O motorista sai da Região Metropolitana pela manhã e roda 12 horas pela Capital. Faz uma pausa rápida para um lanche, que leva de casa para não ter nenhum outro gasto além da gasolina. Desde que opera com aplicativos, há quatro anos e meio, diz que não lembra de outro momento tão duro.
— Quando comecei, trabalhávamos com gasolina a R$ 2,99, R$ 3,29... Era um cenário totalmente diferente. Hoje em dia, a gasolina mais barata que achei em Porto Alegre foi a R$ 6,79. E trabalhamos todo esse tempo sem reajuste de tarifas — diz o motorista, que já cogita abandonar a atividade se persistirem os aumentos.
Joe Martins, presidente da associação que representa os motoristas de aplicativos (Alma-RS), relata que muitos passaram a inverter o turno de trabalho, optando pela noite, quando o trânsito é menos carregado nas ruas.
— Muitos estão escolhendo corridas e horários para trabalhar. Não dá mais para rodar cinco quilômetros de distância para buscar alguém. Isso gera um transtorno para os passageiros, mas, infelizmente, não tem o que fazer — diz Moraes, acrescentando que a categoria cobra das plataformas reajuste real no valor das corridas repassado aos motoristas.
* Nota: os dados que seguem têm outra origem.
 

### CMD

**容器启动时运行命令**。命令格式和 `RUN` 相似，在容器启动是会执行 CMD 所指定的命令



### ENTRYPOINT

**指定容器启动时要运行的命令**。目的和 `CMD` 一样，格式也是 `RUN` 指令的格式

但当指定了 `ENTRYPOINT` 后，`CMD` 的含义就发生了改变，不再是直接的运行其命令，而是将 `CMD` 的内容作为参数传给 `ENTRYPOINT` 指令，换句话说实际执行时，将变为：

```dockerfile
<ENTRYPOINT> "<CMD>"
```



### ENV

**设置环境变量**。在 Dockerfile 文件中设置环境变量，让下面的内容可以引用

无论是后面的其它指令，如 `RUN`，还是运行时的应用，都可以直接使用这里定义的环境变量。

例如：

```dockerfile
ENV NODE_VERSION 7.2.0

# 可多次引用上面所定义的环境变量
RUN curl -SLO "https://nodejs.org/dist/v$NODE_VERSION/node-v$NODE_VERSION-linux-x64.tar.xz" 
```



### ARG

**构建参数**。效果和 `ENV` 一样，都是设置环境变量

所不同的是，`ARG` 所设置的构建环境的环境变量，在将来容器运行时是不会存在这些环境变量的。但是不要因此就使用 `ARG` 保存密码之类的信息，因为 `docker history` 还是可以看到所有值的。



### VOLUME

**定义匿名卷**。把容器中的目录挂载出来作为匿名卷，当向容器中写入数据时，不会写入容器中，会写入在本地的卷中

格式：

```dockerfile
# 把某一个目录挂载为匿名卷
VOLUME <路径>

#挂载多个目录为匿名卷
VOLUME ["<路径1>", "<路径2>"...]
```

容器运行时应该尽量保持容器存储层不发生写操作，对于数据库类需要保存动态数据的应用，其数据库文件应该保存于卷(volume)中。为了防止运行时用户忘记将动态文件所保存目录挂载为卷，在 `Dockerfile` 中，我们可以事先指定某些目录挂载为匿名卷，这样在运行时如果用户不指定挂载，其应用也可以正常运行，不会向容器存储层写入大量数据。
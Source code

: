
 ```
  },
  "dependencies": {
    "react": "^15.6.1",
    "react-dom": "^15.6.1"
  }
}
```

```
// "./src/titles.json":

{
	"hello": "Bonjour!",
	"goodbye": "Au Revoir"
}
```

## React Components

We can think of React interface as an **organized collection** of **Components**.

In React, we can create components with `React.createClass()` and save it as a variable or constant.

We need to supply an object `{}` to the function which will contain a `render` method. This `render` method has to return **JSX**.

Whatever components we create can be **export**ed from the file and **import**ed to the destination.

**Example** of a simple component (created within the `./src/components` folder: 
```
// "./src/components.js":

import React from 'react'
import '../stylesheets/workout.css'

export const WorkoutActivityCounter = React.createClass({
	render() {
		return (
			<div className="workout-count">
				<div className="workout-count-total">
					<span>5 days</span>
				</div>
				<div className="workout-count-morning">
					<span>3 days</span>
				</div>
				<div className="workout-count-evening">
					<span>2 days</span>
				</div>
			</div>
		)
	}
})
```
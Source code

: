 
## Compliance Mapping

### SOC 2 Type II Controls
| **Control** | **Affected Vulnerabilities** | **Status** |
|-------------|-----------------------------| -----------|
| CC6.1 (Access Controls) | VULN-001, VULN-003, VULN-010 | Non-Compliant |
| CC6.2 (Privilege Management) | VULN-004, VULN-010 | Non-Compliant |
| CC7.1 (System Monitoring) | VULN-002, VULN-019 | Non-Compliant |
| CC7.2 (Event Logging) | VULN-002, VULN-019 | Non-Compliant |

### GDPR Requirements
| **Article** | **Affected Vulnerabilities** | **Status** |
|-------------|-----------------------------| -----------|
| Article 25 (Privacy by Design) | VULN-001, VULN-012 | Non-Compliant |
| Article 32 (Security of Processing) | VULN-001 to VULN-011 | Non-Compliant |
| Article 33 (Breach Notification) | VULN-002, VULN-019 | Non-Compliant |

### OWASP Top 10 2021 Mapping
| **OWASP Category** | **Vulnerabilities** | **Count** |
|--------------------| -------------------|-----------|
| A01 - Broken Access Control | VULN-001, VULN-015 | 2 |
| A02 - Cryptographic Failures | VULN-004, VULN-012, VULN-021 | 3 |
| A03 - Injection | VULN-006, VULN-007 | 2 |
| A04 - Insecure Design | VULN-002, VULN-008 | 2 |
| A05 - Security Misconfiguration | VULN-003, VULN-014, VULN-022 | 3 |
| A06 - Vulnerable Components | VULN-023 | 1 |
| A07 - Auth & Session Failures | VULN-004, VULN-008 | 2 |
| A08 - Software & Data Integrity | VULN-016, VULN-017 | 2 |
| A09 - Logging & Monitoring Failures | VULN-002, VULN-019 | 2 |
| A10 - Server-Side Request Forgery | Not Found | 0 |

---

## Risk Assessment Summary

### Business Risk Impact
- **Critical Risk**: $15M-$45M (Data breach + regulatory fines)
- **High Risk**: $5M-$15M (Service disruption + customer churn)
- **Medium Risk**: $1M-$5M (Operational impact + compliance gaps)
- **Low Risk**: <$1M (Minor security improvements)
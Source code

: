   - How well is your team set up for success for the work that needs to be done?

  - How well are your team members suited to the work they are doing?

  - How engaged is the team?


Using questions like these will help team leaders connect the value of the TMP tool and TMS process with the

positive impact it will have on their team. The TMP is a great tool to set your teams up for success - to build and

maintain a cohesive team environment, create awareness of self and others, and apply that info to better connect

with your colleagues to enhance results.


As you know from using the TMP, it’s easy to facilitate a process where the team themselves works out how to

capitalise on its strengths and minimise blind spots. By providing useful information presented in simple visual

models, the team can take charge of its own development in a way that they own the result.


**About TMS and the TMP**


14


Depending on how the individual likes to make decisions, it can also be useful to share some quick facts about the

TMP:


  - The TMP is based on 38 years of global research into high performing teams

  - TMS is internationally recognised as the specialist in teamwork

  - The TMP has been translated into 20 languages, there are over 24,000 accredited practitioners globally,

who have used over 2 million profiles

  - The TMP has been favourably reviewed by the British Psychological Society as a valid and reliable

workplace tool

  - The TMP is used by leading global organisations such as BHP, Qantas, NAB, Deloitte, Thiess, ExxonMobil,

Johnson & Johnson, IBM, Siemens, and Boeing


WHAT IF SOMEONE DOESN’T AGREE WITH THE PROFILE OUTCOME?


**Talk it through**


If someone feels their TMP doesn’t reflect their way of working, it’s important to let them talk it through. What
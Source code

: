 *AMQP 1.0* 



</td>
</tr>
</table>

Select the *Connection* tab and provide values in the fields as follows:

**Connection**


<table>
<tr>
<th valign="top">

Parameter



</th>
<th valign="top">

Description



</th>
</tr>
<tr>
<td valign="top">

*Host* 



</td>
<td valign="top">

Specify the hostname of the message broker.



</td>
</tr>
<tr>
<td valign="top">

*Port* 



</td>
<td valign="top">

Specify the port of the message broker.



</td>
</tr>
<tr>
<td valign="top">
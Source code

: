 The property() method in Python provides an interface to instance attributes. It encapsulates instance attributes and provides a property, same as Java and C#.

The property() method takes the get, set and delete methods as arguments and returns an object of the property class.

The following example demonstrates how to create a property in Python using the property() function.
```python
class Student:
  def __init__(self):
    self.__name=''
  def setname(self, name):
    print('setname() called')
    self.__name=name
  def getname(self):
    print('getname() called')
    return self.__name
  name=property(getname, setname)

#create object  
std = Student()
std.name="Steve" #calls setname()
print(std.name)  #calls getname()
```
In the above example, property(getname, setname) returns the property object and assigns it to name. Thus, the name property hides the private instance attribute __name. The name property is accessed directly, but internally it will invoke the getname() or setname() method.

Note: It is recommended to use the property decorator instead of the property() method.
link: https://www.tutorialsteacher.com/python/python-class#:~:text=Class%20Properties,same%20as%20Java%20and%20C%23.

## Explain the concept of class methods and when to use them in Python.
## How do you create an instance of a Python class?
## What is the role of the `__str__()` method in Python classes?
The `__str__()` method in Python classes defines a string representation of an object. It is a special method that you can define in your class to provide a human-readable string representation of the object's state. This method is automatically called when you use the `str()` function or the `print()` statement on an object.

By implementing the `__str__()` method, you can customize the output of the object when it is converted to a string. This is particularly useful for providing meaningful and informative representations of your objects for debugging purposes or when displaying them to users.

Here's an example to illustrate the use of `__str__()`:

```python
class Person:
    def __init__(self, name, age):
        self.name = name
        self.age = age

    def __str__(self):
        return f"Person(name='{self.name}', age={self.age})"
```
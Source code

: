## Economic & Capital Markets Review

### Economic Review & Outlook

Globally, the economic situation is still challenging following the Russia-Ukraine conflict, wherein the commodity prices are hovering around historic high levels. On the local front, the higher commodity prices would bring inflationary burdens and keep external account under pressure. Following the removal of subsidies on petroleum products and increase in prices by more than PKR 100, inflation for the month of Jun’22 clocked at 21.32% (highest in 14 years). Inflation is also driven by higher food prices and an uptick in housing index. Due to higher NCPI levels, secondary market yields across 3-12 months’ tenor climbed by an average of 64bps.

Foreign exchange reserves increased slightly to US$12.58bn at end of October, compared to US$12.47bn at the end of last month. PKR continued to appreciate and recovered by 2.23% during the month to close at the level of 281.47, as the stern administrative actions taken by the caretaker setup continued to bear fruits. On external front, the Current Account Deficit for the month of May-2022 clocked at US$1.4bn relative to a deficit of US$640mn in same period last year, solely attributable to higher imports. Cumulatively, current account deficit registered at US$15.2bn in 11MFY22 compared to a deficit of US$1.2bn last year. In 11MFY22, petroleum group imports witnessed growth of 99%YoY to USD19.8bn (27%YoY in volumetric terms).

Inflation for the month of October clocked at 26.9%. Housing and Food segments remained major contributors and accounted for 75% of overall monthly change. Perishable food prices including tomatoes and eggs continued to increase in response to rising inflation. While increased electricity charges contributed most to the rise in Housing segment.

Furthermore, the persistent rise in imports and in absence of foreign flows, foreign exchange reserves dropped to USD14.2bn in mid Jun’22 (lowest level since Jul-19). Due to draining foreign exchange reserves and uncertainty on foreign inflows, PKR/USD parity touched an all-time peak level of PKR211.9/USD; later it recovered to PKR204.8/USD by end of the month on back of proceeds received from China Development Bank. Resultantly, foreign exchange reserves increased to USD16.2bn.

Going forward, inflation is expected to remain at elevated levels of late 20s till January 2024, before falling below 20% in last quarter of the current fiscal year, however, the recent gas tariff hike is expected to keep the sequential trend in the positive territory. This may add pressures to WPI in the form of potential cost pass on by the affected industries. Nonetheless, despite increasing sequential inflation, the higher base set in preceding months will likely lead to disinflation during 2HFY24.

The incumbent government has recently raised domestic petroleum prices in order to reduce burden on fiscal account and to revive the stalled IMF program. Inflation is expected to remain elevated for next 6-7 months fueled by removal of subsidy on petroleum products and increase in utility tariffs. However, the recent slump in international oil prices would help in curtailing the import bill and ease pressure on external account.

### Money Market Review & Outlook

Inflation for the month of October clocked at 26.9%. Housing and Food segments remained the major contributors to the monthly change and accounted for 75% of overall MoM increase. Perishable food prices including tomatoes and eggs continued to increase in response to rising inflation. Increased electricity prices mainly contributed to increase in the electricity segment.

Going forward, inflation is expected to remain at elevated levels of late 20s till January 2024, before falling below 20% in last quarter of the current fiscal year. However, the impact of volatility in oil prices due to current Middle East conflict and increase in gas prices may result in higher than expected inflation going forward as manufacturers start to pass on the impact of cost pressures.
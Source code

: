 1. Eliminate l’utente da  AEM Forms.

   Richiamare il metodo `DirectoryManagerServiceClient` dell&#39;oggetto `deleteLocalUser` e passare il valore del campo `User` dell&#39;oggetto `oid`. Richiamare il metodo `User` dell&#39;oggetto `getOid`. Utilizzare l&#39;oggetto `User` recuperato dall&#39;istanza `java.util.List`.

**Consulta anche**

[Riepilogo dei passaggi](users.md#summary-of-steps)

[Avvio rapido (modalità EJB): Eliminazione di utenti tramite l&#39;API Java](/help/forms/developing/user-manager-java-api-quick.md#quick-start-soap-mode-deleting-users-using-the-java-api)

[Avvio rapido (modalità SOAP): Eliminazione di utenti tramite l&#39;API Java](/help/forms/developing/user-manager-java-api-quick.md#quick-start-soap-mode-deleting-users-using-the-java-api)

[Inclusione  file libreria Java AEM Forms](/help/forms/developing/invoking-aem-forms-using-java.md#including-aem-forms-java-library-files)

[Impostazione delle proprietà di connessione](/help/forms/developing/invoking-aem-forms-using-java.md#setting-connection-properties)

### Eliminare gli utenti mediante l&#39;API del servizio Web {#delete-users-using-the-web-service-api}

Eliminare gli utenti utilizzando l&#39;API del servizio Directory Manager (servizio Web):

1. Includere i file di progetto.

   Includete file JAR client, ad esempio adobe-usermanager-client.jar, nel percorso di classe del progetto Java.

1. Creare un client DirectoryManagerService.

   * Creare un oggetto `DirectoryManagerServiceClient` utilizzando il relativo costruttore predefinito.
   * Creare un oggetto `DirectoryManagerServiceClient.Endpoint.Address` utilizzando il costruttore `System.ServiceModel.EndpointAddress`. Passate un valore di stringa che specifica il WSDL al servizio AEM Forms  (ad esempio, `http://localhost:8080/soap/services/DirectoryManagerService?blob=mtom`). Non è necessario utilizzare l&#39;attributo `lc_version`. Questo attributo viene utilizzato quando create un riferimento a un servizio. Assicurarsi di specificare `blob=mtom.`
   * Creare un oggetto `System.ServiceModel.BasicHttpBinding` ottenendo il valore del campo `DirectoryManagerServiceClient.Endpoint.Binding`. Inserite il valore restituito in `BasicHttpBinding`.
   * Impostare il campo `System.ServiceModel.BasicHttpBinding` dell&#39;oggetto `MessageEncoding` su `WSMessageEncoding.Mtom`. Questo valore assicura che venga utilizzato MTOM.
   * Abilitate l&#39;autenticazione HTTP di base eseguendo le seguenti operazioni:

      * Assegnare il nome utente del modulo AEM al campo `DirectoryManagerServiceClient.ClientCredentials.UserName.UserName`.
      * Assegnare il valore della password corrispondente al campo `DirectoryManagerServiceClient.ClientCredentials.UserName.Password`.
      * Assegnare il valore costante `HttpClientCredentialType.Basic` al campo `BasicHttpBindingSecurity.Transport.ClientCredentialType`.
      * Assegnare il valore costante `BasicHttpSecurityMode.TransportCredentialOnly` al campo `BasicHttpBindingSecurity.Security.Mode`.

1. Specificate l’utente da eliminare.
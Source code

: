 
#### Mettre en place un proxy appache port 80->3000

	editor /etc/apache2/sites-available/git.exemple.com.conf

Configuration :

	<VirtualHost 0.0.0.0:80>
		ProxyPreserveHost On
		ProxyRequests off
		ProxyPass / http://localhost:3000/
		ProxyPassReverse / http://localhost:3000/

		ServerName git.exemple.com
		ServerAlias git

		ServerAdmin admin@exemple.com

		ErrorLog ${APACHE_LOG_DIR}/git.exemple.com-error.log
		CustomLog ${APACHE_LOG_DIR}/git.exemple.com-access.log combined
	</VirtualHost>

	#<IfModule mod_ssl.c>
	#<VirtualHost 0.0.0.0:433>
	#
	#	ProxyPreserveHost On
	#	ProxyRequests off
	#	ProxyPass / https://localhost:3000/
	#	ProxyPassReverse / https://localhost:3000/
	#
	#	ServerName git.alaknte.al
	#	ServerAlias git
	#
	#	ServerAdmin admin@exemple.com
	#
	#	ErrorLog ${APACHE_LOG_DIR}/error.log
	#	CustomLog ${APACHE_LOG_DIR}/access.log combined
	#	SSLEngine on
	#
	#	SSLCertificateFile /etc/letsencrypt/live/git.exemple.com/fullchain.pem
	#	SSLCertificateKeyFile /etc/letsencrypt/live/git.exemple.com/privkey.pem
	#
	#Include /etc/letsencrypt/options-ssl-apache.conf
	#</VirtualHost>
O presidente do Sindicato de Taxistas de Porto Alegre (Sintáxi), Luiz Nozari, relata que a adaptação para rodar o mínimo possível e somente quando tiver passageiro é a alternativa adotada também na categoria. O dirigente cita que o aumento nos combustíveis é geral. Mesmo os motoristas que optaram por migrar para o GNV já não veem diferença no bolso, atualmente.
— Estamos empatados. Deixou de ser a nossa salvação — diz Nozari sobre os veículos a gás, que além de tudo perdem espaço de bagageiro com a presença do cilindro.